The Sun News-Myrtle Beach, SC
January 9, 2004
About the artwork: "Gullah Series IV," by Marlene O'Bryant-Seabrook
About the artwork: "Gullah Series IV: The Gallery", by Marlene O'Bryant-Seabrook

The image in Marlene O'Bryant-Seabrook's quilt "Roots and Wings: A Millennium Challenge" could be an icon for quilting: angel wings on a woman with feet that have grown like roots into the soil beneath her.

Rooted, yet able to fly, is the way to look at a tradition with skills and boundaries still open to new possibilities.

Quilts from two artists - O'Bryant-Seabrook and Dottie Moore" - join carved and painted gourds by Michele Tejuola Turner in the three exhibits on display at The Franklin G. Burroughs-Simeon B. Chapin Art Museum.

Roots aren't a primary image in the show, but it's telling that their presence is so obvious in some of the quilts, like Moore's "Earth," in which half the quilt shows soil beneath a tree with its bright roots spreading through the darkness.

These artists love roots - natural, spiritual and cultural roots.

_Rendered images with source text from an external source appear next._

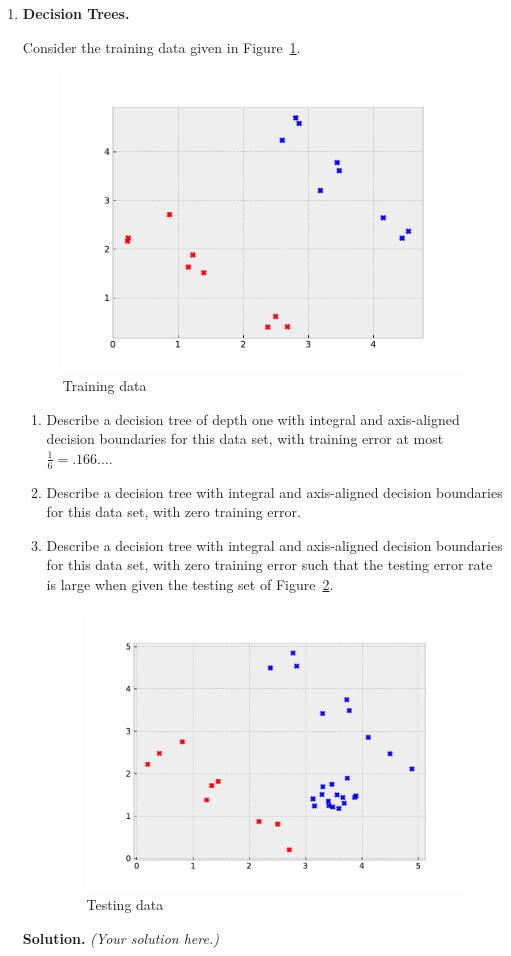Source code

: \documentclass{article}
\theoremstyle{definition}
\theoremstyle{remark}
\newenvironment{Q}
        {%
          \clearpage
          \item
        }
        {%
          \phantom{s} %
          \bigskip
          \textbf{Solution.}
        }
\begin{document}
        \begin{enumerate}
          \begin{Q}
            \textbf{Decision Trees.}

              Consider the training data given in Figure~\ref{fig:p1 training set}.
              \begin{figure}[h]
                \centering
                \includegraphics[width=0.6\linewidth]{figures/training.pdf}
                \caption{Training data}
                \label{fig:p1 training set}
              \end{figure}
            \begin{enumerate}
              \item Describe a decision tree of depth one with integral and axis-aligned decision boundaries for this data set, with training error at most $\frac 1 6 = .166\dots$.
              \item Describe a decision tree with integral and axis-aligned decision boundaries for this data set, with zero training error.
              \item Describe a decision tree with integral and axis-aligned decision boundaries for this data set, with zero training error such that the testing error rate is large when given the testing set of Figure~\ref{fig:p1 testing set}.
              \begin{figure}[h]
                \centering
                \includegraphics[width=0.6\linewidth]{figures/testing.pdf}
                \caption{Testing data}
                \label{fig:p1 testing set}
              \end{figure}
            \end{enumerate}
          \end{Q}
          \emph{(Your solution here.)}



\end{enumerate}
\end{document}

What are the threads of a quilt but roots? Anchoring the image, the pattern, the warmth, the threads root the quilt.

Love for roots and love for quilts could be the same thing. A rural setting must have trees and quilts.

Quilt-making has deep roots in our heritage. The quilts of our grandmothers are prized possessions.

Now, in place of old patterns and configurations, O'Bryant-Seabrook and Moore use quilting to paint scenes and tell stories, blending new media with old stitching.

The artists go deeper in their tradition to go higher with new approaches, the way a tree's roots go deeper into the earth so its branches can go higher into the sky.

The fruits of the earth, then, are hardly out of place here.

Some of Turner's carved and painted gourds have storytelling frames like ancient urns, with characters captured in action, only far more colorful and energetic. She connects her work with family roots, naming her exhibit "In Praise of Our Mothers."

Using the warp and curve of gourds to embody the songs, dances, myths and folk tales of Africa, Turner memorializes traditions with the oldest medium: nature.